If a line of the data below contains the string "which", copy it into your answer.

__Dataset entries__:
#####

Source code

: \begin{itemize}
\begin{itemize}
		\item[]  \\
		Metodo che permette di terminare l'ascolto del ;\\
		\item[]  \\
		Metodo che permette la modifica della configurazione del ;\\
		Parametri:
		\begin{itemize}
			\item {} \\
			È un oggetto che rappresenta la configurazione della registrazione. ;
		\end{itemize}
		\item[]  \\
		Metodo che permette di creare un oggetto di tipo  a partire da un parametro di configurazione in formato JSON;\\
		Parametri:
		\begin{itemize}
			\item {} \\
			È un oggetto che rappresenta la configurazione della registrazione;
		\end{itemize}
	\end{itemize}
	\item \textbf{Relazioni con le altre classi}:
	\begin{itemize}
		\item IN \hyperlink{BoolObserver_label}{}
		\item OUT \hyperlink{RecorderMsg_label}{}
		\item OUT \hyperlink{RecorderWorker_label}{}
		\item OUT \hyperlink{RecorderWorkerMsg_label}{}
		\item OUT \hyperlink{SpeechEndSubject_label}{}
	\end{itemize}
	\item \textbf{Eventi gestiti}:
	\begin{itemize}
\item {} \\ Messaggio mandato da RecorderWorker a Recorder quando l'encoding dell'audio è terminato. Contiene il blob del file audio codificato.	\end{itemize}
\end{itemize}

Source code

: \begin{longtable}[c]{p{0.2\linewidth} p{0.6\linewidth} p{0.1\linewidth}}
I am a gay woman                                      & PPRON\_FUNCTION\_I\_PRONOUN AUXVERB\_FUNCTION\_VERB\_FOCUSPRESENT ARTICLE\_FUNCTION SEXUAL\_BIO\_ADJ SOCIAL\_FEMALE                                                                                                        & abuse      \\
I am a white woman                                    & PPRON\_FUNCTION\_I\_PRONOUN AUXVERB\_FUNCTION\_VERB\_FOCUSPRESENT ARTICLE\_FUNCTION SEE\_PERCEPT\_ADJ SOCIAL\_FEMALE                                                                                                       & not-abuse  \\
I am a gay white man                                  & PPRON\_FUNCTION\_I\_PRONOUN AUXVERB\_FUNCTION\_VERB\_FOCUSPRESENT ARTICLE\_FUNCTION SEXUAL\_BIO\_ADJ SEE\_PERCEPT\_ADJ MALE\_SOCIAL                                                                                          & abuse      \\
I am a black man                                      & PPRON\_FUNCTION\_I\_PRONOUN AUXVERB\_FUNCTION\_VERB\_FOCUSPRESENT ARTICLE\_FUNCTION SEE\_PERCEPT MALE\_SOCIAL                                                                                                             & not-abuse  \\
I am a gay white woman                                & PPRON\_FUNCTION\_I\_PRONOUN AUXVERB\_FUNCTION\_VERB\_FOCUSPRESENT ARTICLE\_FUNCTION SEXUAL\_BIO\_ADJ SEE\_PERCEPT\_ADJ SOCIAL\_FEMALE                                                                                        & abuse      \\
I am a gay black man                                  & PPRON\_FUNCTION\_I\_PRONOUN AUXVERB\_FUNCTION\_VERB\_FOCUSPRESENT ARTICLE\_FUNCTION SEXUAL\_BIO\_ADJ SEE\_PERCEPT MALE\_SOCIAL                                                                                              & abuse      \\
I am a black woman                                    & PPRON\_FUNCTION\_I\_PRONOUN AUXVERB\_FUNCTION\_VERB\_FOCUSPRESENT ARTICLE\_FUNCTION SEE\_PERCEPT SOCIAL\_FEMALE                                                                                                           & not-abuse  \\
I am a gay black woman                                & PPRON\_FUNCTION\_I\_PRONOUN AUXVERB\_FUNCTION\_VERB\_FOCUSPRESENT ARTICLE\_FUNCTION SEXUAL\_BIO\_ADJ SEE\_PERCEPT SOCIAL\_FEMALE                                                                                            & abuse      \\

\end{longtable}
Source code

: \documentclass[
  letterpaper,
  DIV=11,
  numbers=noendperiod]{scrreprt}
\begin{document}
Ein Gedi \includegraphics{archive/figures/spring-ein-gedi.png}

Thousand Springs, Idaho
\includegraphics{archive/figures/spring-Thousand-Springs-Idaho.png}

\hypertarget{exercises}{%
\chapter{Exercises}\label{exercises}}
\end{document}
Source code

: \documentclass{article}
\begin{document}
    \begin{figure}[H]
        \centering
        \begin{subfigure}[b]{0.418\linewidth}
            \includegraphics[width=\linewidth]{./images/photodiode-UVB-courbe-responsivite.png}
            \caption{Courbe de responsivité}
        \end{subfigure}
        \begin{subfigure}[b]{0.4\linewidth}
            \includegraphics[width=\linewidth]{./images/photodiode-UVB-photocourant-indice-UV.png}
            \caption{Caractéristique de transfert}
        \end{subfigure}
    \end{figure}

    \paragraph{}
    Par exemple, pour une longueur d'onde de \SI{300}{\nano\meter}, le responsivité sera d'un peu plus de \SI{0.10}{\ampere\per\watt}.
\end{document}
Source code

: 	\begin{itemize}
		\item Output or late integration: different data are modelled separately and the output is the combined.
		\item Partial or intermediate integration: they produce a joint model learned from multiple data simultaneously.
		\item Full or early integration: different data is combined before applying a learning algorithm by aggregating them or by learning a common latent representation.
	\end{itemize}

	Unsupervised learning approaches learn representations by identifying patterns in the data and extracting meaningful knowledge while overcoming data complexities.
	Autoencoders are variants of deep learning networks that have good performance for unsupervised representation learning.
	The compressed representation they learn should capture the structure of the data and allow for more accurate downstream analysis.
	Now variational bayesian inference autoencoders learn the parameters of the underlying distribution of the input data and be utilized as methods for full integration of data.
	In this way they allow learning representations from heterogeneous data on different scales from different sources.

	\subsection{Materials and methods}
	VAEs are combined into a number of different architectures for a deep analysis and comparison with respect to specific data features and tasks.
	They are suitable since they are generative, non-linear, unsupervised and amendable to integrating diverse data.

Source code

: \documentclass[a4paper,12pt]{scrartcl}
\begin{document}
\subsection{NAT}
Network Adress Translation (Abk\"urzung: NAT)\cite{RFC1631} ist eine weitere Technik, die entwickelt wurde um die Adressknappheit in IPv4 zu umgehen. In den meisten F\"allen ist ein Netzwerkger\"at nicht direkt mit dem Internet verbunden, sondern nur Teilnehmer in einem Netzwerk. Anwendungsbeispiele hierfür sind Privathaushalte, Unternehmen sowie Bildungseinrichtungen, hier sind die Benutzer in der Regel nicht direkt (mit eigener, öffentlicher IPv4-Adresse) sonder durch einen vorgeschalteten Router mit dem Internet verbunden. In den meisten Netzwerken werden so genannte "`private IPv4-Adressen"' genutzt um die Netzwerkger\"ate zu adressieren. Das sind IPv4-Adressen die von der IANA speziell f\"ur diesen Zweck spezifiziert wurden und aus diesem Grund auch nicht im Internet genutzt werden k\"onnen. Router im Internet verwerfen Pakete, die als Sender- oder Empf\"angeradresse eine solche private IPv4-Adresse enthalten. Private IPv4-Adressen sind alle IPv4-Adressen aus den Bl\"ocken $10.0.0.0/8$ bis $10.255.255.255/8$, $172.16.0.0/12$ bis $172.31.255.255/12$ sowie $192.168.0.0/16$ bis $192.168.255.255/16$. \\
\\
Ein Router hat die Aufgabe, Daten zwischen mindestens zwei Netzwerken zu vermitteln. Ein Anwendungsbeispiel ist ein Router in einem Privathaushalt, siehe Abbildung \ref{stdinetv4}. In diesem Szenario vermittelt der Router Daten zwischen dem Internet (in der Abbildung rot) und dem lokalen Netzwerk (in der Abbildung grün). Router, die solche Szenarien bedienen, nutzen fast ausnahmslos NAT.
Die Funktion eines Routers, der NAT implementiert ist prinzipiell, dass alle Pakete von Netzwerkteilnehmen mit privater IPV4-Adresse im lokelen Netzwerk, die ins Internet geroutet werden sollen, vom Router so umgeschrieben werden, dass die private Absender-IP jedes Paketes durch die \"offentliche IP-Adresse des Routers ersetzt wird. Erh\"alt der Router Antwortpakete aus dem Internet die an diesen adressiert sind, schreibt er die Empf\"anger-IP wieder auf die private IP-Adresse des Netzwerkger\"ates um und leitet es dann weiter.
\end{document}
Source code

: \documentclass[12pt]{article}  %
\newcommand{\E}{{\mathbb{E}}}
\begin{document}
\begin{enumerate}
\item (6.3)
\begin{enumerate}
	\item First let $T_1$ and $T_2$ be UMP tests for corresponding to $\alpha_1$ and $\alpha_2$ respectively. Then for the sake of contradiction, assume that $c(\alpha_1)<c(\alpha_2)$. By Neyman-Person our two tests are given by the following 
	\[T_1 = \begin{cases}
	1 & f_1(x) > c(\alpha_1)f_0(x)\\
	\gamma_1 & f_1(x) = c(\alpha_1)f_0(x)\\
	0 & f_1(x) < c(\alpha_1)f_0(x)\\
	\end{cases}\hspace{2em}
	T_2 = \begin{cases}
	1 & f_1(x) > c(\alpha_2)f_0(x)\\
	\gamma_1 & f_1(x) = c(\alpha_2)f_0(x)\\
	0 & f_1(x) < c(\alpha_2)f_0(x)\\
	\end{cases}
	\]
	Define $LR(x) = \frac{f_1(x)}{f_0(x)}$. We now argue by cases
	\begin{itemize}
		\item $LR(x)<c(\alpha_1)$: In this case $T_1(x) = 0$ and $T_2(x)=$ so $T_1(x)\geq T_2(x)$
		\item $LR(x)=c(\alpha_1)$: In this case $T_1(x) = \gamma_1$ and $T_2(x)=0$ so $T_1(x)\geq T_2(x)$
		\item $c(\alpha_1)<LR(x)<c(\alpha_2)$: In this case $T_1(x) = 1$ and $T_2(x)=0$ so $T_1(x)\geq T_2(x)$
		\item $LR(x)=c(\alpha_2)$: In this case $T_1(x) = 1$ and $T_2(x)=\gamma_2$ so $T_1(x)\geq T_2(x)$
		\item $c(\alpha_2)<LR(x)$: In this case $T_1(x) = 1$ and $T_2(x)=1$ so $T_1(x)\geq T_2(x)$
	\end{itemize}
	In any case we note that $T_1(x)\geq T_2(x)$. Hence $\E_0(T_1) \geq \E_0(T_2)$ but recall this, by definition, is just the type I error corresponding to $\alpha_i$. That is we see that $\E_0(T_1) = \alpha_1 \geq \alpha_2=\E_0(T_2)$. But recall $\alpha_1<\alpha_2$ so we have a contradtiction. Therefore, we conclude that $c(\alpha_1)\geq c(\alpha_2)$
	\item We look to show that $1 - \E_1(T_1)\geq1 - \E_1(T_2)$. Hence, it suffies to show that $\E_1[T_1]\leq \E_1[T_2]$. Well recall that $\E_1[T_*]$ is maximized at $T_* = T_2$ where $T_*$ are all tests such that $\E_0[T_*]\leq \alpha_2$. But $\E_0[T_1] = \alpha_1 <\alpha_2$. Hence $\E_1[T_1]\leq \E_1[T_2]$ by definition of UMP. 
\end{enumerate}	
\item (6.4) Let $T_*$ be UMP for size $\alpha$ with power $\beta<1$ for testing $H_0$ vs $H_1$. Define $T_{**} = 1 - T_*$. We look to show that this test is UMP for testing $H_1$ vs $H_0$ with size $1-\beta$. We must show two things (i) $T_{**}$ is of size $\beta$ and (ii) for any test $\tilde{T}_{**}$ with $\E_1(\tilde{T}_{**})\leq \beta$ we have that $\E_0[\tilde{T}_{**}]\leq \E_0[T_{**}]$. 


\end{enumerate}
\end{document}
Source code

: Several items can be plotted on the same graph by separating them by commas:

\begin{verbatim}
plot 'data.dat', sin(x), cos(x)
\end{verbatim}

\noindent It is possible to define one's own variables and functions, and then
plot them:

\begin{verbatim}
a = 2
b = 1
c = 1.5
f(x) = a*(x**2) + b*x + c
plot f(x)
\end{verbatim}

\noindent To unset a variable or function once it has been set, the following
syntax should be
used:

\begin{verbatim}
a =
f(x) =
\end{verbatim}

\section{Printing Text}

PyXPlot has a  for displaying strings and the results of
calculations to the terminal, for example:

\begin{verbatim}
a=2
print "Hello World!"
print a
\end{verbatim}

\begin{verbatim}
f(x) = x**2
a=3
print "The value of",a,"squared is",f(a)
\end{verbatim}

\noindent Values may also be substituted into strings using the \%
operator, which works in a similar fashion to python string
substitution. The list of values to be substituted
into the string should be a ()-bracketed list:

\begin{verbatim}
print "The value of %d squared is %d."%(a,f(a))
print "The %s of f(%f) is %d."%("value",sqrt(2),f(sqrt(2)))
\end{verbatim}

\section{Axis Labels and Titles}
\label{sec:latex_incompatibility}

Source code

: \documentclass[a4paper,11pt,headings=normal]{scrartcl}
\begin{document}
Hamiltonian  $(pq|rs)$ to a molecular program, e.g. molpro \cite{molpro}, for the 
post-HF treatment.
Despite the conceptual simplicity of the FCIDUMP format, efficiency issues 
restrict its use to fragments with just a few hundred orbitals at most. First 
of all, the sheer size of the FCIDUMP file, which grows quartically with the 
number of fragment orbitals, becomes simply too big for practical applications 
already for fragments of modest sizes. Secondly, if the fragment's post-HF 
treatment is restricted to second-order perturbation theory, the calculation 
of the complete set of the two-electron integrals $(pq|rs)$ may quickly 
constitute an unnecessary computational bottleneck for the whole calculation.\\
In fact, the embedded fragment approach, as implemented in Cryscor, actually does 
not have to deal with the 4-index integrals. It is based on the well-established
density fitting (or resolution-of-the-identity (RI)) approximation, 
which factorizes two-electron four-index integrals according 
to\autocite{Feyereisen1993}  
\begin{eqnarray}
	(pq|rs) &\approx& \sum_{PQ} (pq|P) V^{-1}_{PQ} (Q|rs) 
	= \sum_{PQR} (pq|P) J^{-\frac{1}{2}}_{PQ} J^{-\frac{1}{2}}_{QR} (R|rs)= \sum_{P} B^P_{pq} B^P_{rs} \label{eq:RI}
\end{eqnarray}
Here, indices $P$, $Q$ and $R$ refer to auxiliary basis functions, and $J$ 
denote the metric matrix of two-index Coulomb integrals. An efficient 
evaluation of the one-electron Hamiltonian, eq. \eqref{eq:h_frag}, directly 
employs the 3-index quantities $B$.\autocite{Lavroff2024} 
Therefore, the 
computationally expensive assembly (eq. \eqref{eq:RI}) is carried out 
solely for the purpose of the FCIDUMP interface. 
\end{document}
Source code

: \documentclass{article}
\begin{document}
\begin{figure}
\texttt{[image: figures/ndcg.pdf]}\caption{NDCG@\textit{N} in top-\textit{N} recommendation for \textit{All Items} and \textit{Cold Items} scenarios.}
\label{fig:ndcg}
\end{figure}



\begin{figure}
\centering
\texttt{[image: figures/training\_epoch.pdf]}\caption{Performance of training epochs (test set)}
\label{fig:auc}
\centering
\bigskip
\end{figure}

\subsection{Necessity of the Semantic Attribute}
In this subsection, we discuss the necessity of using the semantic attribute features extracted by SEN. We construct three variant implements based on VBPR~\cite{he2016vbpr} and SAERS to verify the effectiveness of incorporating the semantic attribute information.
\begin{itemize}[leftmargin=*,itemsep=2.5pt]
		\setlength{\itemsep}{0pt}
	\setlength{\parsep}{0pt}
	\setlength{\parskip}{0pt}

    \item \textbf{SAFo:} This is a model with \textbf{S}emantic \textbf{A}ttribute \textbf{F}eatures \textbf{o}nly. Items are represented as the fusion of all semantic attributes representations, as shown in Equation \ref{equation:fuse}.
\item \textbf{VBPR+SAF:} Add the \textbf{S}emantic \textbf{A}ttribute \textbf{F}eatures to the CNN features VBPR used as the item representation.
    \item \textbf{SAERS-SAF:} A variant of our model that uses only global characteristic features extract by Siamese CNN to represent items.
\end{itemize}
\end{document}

#####

__Exercise result__:
operator, which works in a similar fashion to python string
of all, the sheer size of the FCIDUMP file, which grows quartically with the 
which factorizes two-electron four-index integrals according 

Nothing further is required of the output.